Inverse Molecular Design Engine

Start from the property. Work backward to the molecule.

generating.

Most computational tools in materials science work in one direction. You have a molecule, you simulate it, you get its properties. Density, glass transition temperature, modulus, conductivity, whatever you care about. This is useful because it is faster than synthesizing the molecule and measuring it in a lab. But it still assumes you already know what molecules to look at. You still have to propose candidates manually, or search through formulation space by hand, and then run simulations to evaluate each one.

I wanted to flip the direction entirely. Tell the system what properties you want. Get back the molecular structure that achieves them.

This is called inverse design, and it is genuinely hard in a way that forward simulation is not. Forward simulation is a function. One input, one output, and the function is smooth and well-behaved enough that classical mechanics handles it well. Inverse design is not a function. Many different molecular structures can have similar glass transition temperatures. The mapping from properties back to structures is one-to-many, and many-to-many, and the landscape is full of discontinuities because small changes in molecular structure can produce large changes in macroscopic behavior. You cannot just invert the forward model.

The approach that works is generative. You train a model that learns the joint distribution over molecular structures and their properties, and then you condition the generation process on your target properties. Sample from that conditional distribution and you get candidate molecules that the model believes will meet your specifications.

The starting point for this project was the dataset I had already built for the NNP trainer: thousands of molecular configurations with DFT-computed energies and forces, and thermomechanical properties computed via MD for the validated systems. I extended this significantly by pulling from three public databases. The PolyInfo database contains experimentally measured properties for several thousand polymers. The Harvard Organic Photovoltaic Dataset has 26,000 molecules with computed properties. The QM9 dataset has 134,000 small organic molecules with DFT properties. None of these are vitrimer systems specifically, but the model does not need to know about vitrimers. It needs to learn the general relationship between molecular structure and macroscopic behavior, and the vitrimer-specific data from Reformix gives it supervised signal on the properties I actually care about.

Representing molecules in a way a neural network can work with is its own problem. SMILES strings are the standard text representation, one character per atom or bond, and they have the advantage of being compact and human-readable. The disadvantage is that small edits to a SMILES string often produce invalid molecules or completely different chemistry, which makes them hard to use as a latent space for generation. Molecular graphs are better for learning because they encode the actual connectivity structure, with atoms as nodes and bonds as edges, and graph neural networks can process them naturally.

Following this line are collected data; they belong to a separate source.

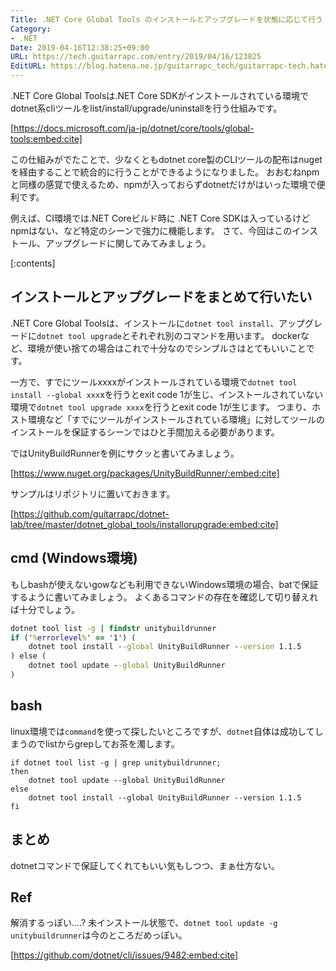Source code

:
 ```yaml
---
Title: .NET Core Global Tools のインストールとアップグレードを状態に応じて行う
Category:
- .NET
Date: 2019-04-16T12:38:25+09:00
URL: https://tech.guitarrapc.com/entry/2019/04/16/123825
EditURL: https://blog.hatena.ne.jp/guitarrapc_tech/guitarrapc-tech.hatenablog.com/atom/entry/17680117127035329274
---
```


.NET Core Global Toolsは.NET Core SDKがインストールされている環境でdotnet系cliツールをlist/install/upgrade/uninstallを行う仕組みです。

[https://docs.microsoft.com/ja-jp/dotnet/core/tools/global-tools:embed:cite]

この仕組みがでたことで、少なくともdotnet core製のCLIツールの配布はnugetを経由することで統合的に行うことができるようになりました。
おおむねnpmと同様の感覚で使えるため、npmが入っておらずdotnetだけがはいった環境で便利です。

例えば、CI環境では.NET Coreビルド時に .NET Core SDKは入っているけどnpmはない、など特定のシーンで強力に機能します。
さて、今回はこのインストール、アップグレードに関してみてみましょう。



[:contents]

## インストールとアップグレードをまとめて行いたい

.NET Core Global Toolsは、インストールに`dotnet tool install`、アップグレードに`dotnet tool upgrade`とそれぞれ別のコマンドを用います。
dockerなど、環境が使い捨ての場合はこれで十分なのでシンプルさはとてもいいことです。

一方で、すでにツールxxxxがインストールされている環境で`dotnet tool install --global xxx`xを行うとexit code 1が生じ、インストールされていない環境で`dotnet tool upgrade xxxx`を行うとexit code 1が生じます。
つまり、ホスト環境など「すでにツールがインストールされている環境」に対してツールのインストールを保証するシーンではひと手間加える必要があります。

ではUnityBuildRunnerを例にサクッと書いてみましょう。

[https://www.nuget.org/packages/UnityBuildRunner/:embed:cite]

サンプルはリポジトリに置いておきます。

[https://github.com/guitarrapc/dotnet-lab/tree/master/dotnet_global_tools/installorupgrade:embed:cite]


## cmd (Windows環境)

もしbashが使えないgowなども利用できないWindows環境の場合、batで保証するように書いてみましょう。
よくあるコマンドの存在を確認して切り替えれば十分でしょう。

```cmd
dotnet tool list -g | findstr unitybuildrunner
if ('%errorlevel%' == '1') (
    dotnet tool install --global UnityBuildRunner --version 1.1.5
) else (
    dotnet tool update --global UnityBuildRunner
)
```

## bash

linux環境では`command`を使って探したいところですが、`dotnet`自体は成功してしまうのでlistからgrepしてお茶を濁します。

```shell
if dotnet tool list -g | grep unitybuildrunner;
then
    dotnet tool update --global UnityBuildRunner
else
    dotnet tool install --global UnityBuildRunner --version 1.1.5
fi
```

## まとめ

dotnetコマンドで保証してくれてもいい気もしつつ、まぁ仕方ない。

## Ref

解消するっぽい....? 未インストール状態で、`dotnet tool update -g unitybuildrunner`は今のところだめっぽい。

[https://github.com/dotnet/cli/issues/9482:embed:cite]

I used a variational autoencoder architecture on molecular graphs. The encoder maps a molecular graph to a point in a continuous latent space. The decoder maps a point in that latent space back to a molecular graph. The key is that the latent space is structured: nearby points decode to chemically similar molecules, and the distribution over latent points follows a known prior that you can sample from. Once the VAE is trained, you can do property-conditioned generation by attaching property predictors to the latent space and using Bayesian optimization to find latent points whose predicted properties match your targets, then decoding those points to get candidate molecules.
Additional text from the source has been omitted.